LONDON: British Prime Minister Theresa May faces a showdown with her pro-EU MPs on Wednesday over parliament’s role in the final Brexit deal, which could influence her entire negotiation strategy.
MPs will vote on amendments to the EU (Withdrawal) Bill setting out how much power lawmakers will have if the government fails to agree a departure deal before Brexit in March 2019.
May says she expects to get an agreement with Brussels, but warned that any attempt to tie her hands could undermine the ongoing negotiations.
She averted a rebellion by pro-EU MPs in her Conservative Party on the issue of parliamentary powers last week with a promise of a compromise, but within days they had rejected her proposal as inadequate.
Instead they worked with peers to introduce their own amendment to the unelected upper House of Lords, which agreed it by a landslide on Monday.
The amendment now returns to MPs in the elected lower House of Commons, where Conservative rebels will ally with opposition parties in a bid to finally make it law.
May’s spokesman refused to say if he believes the government has the numbers to win the vote, but made clear that no more concessions would be forthcoming.
“We cannot accept the amendment on a meaningful vote agreed in the Lords,” he said, adding that it “would undermine our ability in the negotiations to get the best deal for the country.”
“We will be retabling our original amendment,” he said, adding: “We hope that all MPs will be able to support the government’s position.”
The vote, due on Wednesday afternoon or early evening, could have implications for Britain’s wider Brexit strategy, indicating where the power lies in parliament.
May commands only a slim majority in the 650-seat Commons, made possible through an alliance with Northern Ireland’s 10 Democratic Unionist Party MPs.
A victory for the pro-EU rebels would embolden them ahead of debates next month on Britain’s future trading relationship with the European Union, which they are seeking to keep as close as possible.
It would likely anger euroskeptics, who accuse the rebels of seeking to thwart Brexit.
They are also becoming increasingly frustrated with the withdrawal process under May’s leadership.

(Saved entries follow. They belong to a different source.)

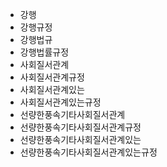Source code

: - 강행
- 강행규정
- 강행법규
- 강행법률규정
- 사회질서관계
- 사회질서관계규정
- 사회질서관계있는
- 사회질서관계있는규정
- 선량한풍속기타사회질서관계
- 선량한풍속기타사회질서관계규정
- 선량한풍속기타사회질서관계있는
- 선량한풍속기타사회질서관계있는규정
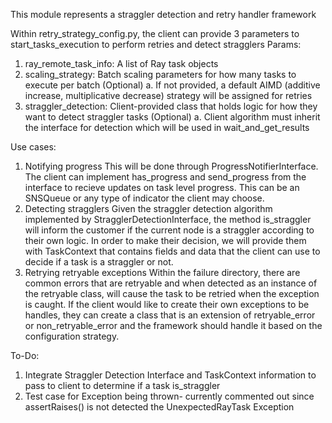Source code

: This module represents a straggler detection and retry handler framework 

Within retry_strategy_config.py, the client can provide 3 parameters to start_tasks_execution to perform retries and detect stragglers 
Params:
1. ray_remote_task_info: A list of Ray task objects 
2. scaling_strategy: Batch scaling parameters for how many tasks to execute per batch (Optional)
    a. If not provided, a default AIMD (additive increase, multiplicative decrease) strategy will be assigned for retries
3. straggler_detection: Client-provided class that holds logic for how they want to detect straggler tasks (Optional)
   a. Client algorithm must inherit the interface for detection which will be used in wait_and_get_results

Use cases:
1. Notifying progress
    This will be done through ProgressNotifierInterface. The client can implement has_progress and send_progress from the interface
    to recieve updates on task level progress. This can be an SNSQueue or any type of indicator the client may choose.
2. Detecting stragglers
   Given the straggler detection algorithm implemented by StragglerDetectionInterface, the method is_straggler will inform 
   the customer if the current node is a straggler according to their own logic. In order to make their decision, we will provide them 
   with TaskContext that contains fields and data that the client can use to decide if a task is a straggler or not.
3. Retrying retryable exceptions
   Within the failure directory, there are common errors that are retryable and when detected as an instance 
   of the retryable class, will cause the task to be retried when the exception is caught. If the client would like
   to create their own exceptions to be handles, they can create a class that is an extension of retryable_error or 
   non_retryable_error and the framework should handle it based on the configuration strategy.

To-Do:
1. Integrate Straggler Detection Interface and TaskContext information to pass to client to determine if a task is_straggler
2. Test case for Exception being thrown- currently commented out since assertRaises() is not detected the UnexpectedRayTask Exception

Leading Conservative rebel Dominic Grieve denied he was trying to undermine the government or stop Brexit, but warned that if parliament rejected the final Brexit deal, there would be a crisis.
“That’s what wakes me up in the middle of the night in a cold sweat,” he told Sky News television.
“The very reason I’ve prompted this amendment is to provide a mechanism to make sure that we don’t come to government collapse immediately.”
But euroskeptic Conservative MP Graham Stringer said Grieve and his supporters were only interested in “sabotaging the whole process.”
“The purpose of the latest Grieve ruse is to give parliament the power to delay or stop Brexit,” he said.
Despite agreement on Britain’s financial settlement and EU citizens’ rights, the Brexit talks are progressing slowly, and there are few hopes of a breakthrough at an EU summit later this month.
Both sides are still publicly aiming for an agreement in October, but this is looking more and more difficult.
Negotiations are currently stalled on how to avoid border checks between Northern Ireland, a part of the UK, and neighboring EU member Ireland when Britain develops its own trade and customs policies.
“Serious divergences” remain over Northern Ireland, the EU’s chief negotiator Michel Barnier said Tuesday after a final round of talks between London and Brussels ahead of the European summit.
The British government has also yet to decide on what it wants from the future economic relationship.
It has been clear about one area, security cooperation — but many of its proposals were on Tuesday knocked back by Barnier.
He said Britain could not stay in the European Arrest Warrant, take part in meetings of policing agency Europol or access EU-only police databases.
“We need more realism about what is and what is not possible,” he said.